Aim of the task: This exercise calls for an exact copy of the data below.

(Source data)
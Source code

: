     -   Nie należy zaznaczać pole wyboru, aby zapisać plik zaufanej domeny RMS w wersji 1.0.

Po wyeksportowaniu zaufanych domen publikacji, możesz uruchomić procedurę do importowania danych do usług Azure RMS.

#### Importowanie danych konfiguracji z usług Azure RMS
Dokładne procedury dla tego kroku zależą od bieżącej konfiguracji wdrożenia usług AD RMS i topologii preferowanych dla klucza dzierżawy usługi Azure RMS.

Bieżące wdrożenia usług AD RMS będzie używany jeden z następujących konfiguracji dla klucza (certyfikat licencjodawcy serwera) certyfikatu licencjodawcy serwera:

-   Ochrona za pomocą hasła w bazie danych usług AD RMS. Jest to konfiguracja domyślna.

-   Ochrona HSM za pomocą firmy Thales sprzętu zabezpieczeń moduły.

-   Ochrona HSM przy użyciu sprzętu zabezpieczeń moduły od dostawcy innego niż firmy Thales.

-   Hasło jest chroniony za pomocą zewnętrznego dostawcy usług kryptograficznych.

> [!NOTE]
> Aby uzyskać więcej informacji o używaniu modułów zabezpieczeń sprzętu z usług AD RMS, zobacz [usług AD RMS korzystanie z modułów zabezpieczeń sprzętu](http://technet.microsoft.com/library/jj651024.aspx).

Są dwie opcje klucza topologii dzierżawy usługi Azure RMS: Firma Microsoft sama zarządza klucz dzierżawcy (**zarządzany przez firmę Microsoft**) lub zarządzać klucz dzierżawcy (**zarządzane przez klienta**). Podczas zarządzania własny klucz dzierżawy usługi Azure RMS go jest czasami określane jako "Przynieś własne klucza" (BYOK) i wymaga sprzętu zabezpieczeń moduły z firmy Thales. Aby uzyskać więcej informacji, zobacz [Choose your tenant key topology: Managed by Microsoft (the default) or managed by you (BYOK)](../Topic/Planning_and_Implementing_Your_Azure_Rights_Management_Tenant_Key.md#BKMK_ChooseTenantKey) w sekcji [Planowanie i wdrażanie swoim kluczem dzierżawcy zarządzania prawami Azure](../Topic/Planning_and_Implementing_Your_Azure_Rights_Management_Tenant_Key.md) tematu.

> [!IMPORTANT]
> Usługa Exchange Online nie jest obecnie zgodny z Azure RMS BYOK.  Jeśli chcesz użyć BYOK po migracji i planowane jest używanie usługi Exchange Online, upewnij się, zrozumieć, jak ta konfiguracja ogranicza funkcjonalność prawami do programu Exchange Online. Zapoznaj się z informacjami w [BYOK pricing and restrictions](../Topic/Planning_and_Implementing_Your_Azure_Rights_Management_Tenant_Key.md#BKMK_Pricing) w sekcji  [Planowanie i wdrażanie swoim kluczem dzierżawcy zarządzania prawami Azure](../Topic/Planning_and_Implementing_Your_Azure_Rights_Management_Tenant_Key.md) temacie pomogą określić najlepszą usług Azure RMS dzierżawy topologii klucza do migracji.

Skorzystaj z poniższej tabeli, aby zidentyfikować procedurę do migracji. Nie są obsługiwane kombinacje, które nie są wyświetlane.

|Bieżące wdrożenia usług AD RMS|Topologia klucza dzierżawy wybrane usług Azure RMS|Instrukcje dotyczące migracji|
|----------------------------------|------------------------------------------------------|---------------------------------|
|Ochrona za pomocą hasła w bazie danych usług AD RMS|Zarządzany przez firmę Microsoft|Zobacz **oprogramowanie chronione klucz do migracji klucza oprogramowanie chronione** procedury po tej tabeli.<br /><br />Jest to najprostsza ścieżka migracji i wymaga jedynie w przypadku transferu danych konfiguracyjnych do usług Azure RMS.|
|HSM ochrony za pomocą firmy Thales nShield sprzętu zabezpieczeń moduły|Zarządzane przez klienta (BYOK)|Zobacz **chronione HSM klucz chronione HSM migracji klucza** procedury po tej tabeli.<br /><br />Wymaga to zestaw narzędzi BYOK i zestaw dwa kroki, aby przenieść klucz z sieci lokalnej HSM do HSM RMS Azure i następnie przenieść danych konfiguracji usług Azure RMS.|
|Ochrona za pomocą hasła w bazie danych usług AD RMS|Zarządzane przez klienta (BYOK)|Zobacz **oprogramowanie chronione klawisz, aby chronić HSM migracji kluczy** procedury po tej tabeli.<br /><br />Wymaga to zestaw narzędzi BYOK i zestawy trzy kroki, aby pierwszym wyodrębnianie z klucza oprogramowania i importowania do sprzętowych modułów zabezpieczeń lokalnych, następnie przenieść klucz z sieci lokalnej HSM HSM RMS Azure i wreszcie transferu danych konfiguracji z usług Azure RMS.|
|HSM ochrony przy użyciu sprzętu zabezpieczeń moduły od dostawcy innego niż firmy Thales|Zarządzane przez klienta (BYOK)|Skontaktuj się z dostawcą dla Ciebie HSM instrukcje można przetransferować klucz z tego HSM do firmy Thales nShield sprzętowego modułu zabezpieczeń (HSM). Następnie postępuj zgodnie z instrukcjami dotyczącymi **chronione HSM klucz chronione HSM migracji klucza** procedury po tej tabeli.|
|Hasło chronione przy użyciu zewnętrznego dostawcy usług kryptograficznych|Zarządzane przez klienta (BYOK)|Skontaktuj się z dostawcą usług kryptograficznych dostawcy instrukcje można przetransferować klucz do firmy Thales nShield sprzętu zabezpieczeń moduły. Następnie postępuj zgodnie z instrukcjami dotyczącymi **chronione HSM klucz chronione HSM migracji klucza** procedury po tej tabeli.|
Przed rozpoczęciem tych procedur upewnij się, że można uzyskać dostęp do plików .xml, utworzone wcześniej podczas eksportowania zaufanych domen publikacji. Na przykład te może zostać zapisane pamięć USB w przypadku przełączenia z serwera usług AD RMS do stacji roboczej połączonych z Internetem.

Answer box:
Source code

:     -   Nie należy zaznaczać pole wyboru, aby zapisać plik zaufanej domeny RMS w wersji 1.0.

Po wyeksportowaniu zaufanych domen publikacji, możesz uruchomić procedurę do importowania danych do usług Azure RMS.

#### Importowanie danych konfiguracji z usług Azure RMS
Dokładne procedury dla tego kroku zależą od bieżącej konfiguracji wdrożenia usług AD RMS i topologii preferowanych dla klucza dzierżawy usługi Azure RMS.

Bieżące wdrożenia usług AD RMS będzie używany jeden z następujących konfiguracji dla klucza (certyfikat licencjodawcy serwera) certyfikatu licencjodawcy serwera:

-   Ochrona za pomocą hasła w bazie danych usług AD RMS. Jest to konfiguracja domyślna.

-   Ochrona HSM za pomocą firmy Thales sprzętu zabezpieczeń moduły.

-   Ochrona HSM przy użyciu sprzętu zabezpieczeń moduły od dostawcy innego niż firmy Thales.

-   Hasło jest chroniony za pomocą zewnętrznego dostawcy usług kryptograficznych.

> [!NOTE]
> Aby uzyskać więcej informacji o używaniu modułów zabezpieczeń sprzętu z usług AD RMS, zobacz [usług AD RMS korzystanie z modułów zabezpieczeń sprzętu](http://technet.microsoft.com/library/jj651024.aspx).

Są dwie opcje klucza topologii dzierżawy usługi Azure RMS: Firma Microsoft sama zarządza klucz dzierżawcy (**zarządzany przez firmę Microsoft**) lub zarządzać klucz dzierżawcy (**zarządzane przez klienta**). Podczas zarządzania własny klucz dzierżawy usługi Azure RMS go jest czasami określane jako "Przynieś własne klucza" (BYOK) i wymaga sprzętu zabezpieczeń moduły z firmy Thales. Aby uzyskać więcej informacji, zobacz [Choose your tenant key topology: Managed by Microsoft (the default) or managed by you (BYOK)](../Topic/Planning_and_Implementing_Your_Azure_Rights_Management_Tenant_Key.md#BKMK_ChooseTenantKey) w sekcji [Planowanie i wdrażanie swoim kluczem dzierżawcy zarządzania prawami Azure](../Topic/Planning_and_Implementing_Your_Azure_Rights_Management_Tenant_Key.md) tematu.

> [!IMPORTANT]
> Usługa Exchange Online nie jest obecnie zgodny z Azure RMS BYOK.  Jeśli chcesz użyć BYOK po migracji i planowane jest używanie usługi Exchange Online, upewnij się, zrozumieć, jak ta konfiguracja ogranicza funkcjonalność prawami do programu Exchange Online. Zapoznaj się z informacjami w [BYOK pricing and restrictions](../Topic/Planning_and_Implementing_Your_Azure_Rights_Management_Tenant_Key.md#BKMK_Pricing) w sekcji  [Planowanie i wdrażanie swoim kluczem dzierżawcy zarządzania prawami Azure](../Topic/Planning_and_Implementing_Your_Azure_Rights_Management_Tenant_Key.md) temacie pomogą określić najlepszą usług Azure RMS dzierżawy topologii klucza do migracji.

Skorzystaj z poniższej tabeli, aby zidentyfikować procedurę do migracji. Nie są obsługiwane kombinacje, które nie są wyświetlane.

|Bieżące wdrożenia usług AD RMS|Topologia klucza dzierżawy wybrane usług Azure RMS|Instrukcje dotyczące migracji|
|----------------------------------|------------------------------------------------------|---------------------------------|
|Ochrona za pomocą hasła w bazie danych usług AD RMS|Zarządzany przez firmę Microsoft|Zobacz **oprogramowanie chronione klucz do migracji klucza oprogramowanie chronione** procedury po tej tabeli.<br /><br />Jest to najprostsza ścieżka migracji i wymaga jedynie w przypadku transferu danych konfiguracyjnych do usług Azure RMS.|
|HSM ochrony za pomocą firmy Thales nShield sprzętu zabezpieczeń moduły|Zarządzane przez klienta (BYOK)|Zobacz **chronione HSM klucz chronione HSM migracji klucza** procedury po tej tabeli.<br /><br />Wymaga to zestaw narzędzi BYOK i zestaw dwa kroki, aby przenieść klucz z sieci lokalnej HSM do HSM RMS Azure i następnie przenieść danych konfiguracji usług Azure RMS.|
|Ochrona za pomocą hasła w bazie danych usług AD RMS|Zarządzane przez klienta (BYOK)|Zobacz **oprogramowanie chronione klawisz, aby chronić HSM migracji kluczy** procedury po tej tabeli.<br /><br />Wymaga to zestaw narzędzi BYOK i zestawy trzy kroki, aby pierwszym wyodrębnianie z klucza oprogramowania i importowania do sprzętowych modułów zabezpieczeń lokalnych, następnie przenieść klucz z sieci lokalnej HSM HSM RMS Azure i wreszcie transferu danych konfiguracji z usług Azure RMS.|
|HSM ochrony przy użyciu sprzętu zabezpieczeń moduły od dostawcy innego niż firmy Thales|Zarządzane przez klienta (BYOK)|Skontaktuj się z dostawcą dla Ciebie HSM instrukcje można przetransferować klucz z tego HSM do firmy Thales nShield sprzętowego modułu zabezpieczeń (HSM). Następnie postępuj zgodnie z instrukcjami dotyczącymi **chronione HSM klucz chronione HSM migracji klucza** procedury po tej tabeli.|
|Hasło chronione przy użyciu zewnętrznego dostawcy usług kryptograficznych|Zarządzane przez klienta (BYOK)|Skontaktuj się z dostawcą usług kryptograficznych dostawcy instrukcje można przetransferować klucz do firmy Thales nShield sprzętu zabezpieczeń moduły. Następnie postępuj zgodnie z instrukcjami dotyczącymi **chronione HSM klucz chronione HSM migracji klucza** procedury po tej tabeli.|
Przed rozpoczęciem tych procedur upewnij się, że można uzyskać dostęp do plików .xml, utworzone wcześniej podczas eksportowania zaufanych domen publikacji. Na przykład te może zostać zapisane pamięć USB w przypadku przełączenia z serwera usług AD RMS do stacji roboczej połączonych z Internetem.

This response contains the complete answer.